• Your task: Across the whole listing, find how many lines contain "caption", then write that number and nothing else.

• Data extract:
::::::

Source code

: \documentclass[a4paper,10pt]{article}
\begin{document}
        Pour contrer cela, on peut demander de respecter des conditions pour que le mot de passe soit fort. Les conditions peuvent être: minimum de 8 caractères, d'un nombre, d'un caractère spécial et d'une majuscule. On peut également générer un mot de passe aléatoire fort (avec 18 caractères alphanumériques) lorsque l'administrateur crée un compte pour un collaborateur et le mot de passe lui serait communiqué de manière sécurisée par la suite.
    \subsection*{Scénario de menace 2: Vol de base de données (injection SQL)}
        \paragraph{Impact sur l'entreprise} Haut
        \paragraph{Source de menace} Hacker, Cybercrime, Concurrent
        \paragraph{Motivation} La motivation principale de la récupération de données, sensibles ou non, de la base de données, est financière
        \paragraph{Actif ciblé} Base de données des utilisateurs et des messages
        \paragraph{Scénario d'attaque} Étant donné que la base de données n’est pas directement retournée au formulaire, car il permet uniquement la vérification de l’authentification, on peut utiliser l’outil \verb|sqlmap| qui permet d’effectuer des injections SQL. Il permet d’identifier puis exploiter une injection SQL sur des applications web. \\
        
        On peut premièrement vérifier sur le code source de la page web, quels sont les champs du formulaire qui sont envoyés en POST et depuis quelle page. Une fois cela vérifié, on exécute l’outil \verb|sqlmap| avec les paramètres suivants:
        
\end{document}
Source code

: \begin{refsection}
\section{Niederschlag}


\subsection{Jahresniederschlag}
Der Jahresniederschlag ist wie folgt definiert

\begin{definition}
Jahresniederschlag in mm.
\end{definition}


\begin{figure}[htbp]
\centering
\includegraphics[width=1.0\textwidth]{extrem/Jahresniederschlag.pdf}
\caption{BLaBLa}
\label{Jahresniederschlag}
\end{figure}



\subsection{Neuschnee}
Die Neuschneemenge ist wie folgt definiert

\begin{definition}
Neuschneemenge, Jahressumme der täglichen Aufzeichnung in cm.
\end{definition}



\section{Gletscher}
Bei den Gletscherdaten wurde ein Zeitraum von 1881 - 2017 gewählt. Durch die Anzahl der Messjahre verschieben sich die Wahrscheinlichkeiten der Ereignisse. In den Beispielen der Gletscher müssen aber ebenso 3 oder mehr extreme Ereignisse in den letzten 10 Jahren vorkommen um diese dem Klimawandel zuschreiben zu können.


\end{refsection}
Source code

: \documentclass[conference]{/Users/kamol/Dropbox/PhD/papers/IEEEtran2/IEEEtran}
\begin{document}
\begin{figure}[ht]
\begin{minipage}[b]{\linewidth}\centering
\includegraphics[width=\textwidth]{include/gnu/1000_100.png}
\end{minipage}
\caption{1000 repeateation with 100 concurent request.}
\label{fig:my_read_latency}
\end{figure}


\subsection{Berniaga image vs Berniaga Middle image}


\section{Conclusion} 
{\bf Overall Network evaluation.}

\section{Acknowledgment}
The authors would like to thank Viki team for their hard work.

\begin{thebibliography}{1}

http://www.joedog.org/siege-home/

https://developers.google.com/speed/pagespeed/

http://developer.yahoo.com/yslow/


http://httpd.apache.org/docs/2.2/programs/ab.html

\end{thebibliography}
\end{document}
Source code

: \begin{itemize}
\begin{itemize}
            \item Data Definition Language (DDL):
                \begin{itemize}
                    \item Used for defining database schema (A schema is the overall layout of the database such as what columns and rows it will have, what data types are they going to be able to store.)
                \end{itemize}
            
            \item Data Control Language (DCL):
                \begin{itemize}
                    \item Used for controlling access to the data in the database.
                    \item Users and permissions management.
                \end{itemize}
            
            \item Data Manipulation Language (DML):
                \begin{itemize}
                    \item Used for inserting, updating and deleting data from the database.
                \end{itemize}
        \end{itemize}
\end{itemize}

::::::

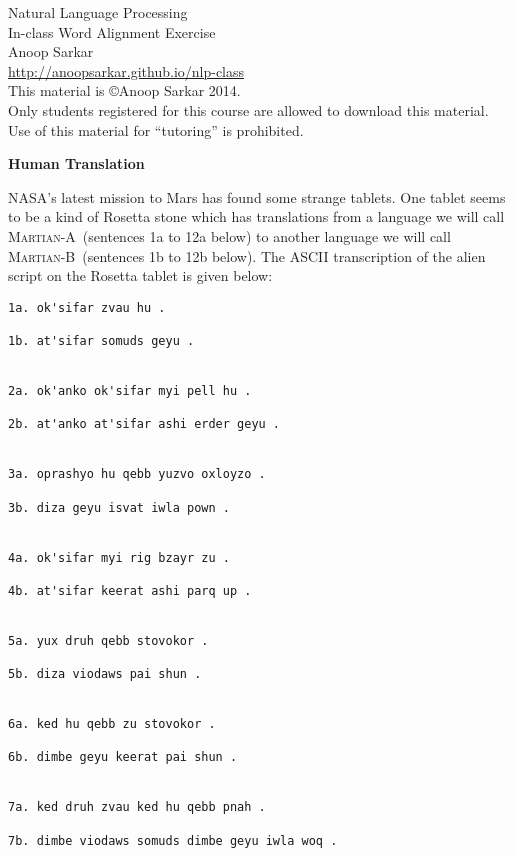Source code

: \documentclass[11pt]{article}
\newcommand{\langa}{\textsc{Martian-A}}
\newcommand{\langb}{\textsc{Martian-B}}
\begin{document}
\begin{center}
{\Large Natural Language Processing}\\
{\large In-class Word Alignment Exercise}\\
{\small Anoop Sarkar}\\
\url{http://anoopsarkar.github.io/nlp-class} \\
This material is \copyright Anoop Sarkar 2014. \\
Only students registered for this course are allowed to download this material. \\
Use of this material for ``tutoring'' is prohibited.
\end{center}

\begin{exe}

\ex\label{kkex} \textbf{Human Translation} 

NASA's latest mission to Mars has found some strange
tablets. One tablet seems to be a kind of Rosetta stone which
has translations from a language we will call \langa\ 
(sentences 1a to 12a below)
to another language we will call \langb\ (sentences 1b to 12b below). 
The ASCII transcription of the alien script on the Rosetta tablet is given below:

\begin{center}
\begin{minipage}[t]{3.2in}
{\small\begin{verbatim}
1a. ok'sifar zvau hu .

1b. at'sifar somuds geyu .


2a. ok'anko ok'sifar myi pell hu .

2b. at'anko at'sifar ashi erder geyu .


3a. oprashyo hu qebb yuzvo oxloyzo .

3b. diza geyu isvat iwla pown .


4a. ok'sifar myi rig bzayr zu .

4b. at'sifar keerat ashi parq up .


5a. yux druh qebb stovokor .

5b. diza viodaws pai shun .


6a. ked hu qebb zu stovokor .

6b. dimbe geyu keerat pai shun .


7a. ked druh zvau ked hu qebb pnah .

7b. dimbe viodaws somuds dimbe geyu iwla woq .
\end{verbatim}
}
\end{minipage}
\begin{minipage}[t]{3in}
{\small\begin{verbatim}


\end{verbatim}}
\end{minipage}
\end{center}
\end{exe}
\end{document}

::::::

• Finished task: 2